Amid the hand-wringing Wednesday, conservative thinkers who helped fashion the Republican rise to power a decade ago were already moving to shape the debate about renewing it.
In newspaper opinion pieces and online essays, they heaped scorn on Bush and congressional Republican leaders for expanding government, driving up the national debt and abandoning the core small-government principles of the party.
"The party that we have supported has betrayed us and abandoned us," said Richard Viguerie, a leading architect of the modern conservative political movement.
Viguerie and others have been particularly critical of the recently enacted financial bail-out pushed by the Bush administration and senior Democrats and Republicans in Congress.
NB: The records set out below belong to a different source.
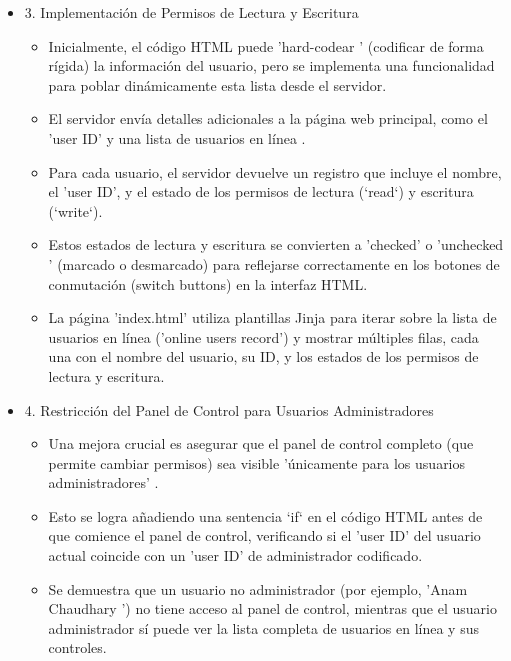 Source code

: \documentclass{report}
\begin{document}
\begin{itemize}
    \item 3. Implementación de Permisos de Lectura y Escritura
    \begin{itemize}
        \item Inicialmente, el código HTML puede  'hard-codear ' (codificar de forma rígida) la información del usuario, pero se implementa 
        una funcionalidad para  poblar dinámicamente esta lista  desde el servidor.
        \item El servidor envía detalles adicionales a la página web principal, como el 'user ID' y una  lista de usuarios en línea .
        \item Para cada usuario, el servidor devuelve un registro que incluye el nombre, el 'user ID', y el estado de los permisos de 
        lectura (`read`) y escritura (`write`).
        \item Estos estados de lectura y escritura se convierten a 'checked' o  'unchecked ' (marcado o desmarcado) para reflejarse 
        correctamente en los botones de conmutación (switch buttons) en la interfaz HTML.
        \item La página 'index.html' utiliza  plantillas Jinja  para iterar sobre la lista de usuarios en línea ('online users record') y 
        mostrar múltiples filas, cada una con el nombre del usuario, su ID, y los estados de los permisos de lectura y escritura.
    \end{itemize}

    \item 4. Restricción del Panel de Control para Usuarios Administradores
    \begin{itemize}
        \item Una mejora crucial es asegurar que el  panel de control completo (que permite cambiar permisos) sea visible  'únicamente para 
        los usuarios administradores' .
        \item Esto se logra añadiendo una  sentencia `if` en el código HTML  antes de que comience el panel de control, verificando si el 'user ID' 
        del usuario actual coincide con un 'user ID' de administrador codificado.
        \item Se demuestra que un usuario no administrador (por ejemplo,  'Anam Chaudhary ') no tiene acceso al panel de control, mientras que el 
        usuario administrador sí puede ver la lista completa de usuarios en línea y sus controles.
    \end{itemize}


\end{itemize}
\end{document}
On Capitol Hill, Nevada Sen. John Ensign, who led the Republican senatorial campaign committee, also attributed many of the year's defeats to the loss of the party's fiscal message. "We lost our way on the fundamentals that define Republicans," he said after returns came in Tuesday night.
In the House, where Republicans also suffered heavy losses Tuesday, fiscally conservative lawmakers were already moving Wednesday to take over leadership positions in the conference.
The same representatives, led by Texas Rep. Jeb Hensarling, spearheaded Republican opposition to the bailout last month -- and may soon get the chance to fight a new Democratic stimulus proposal.
Viguerie and others expressed confidence that Bush's departure in January would help the party return to its roots.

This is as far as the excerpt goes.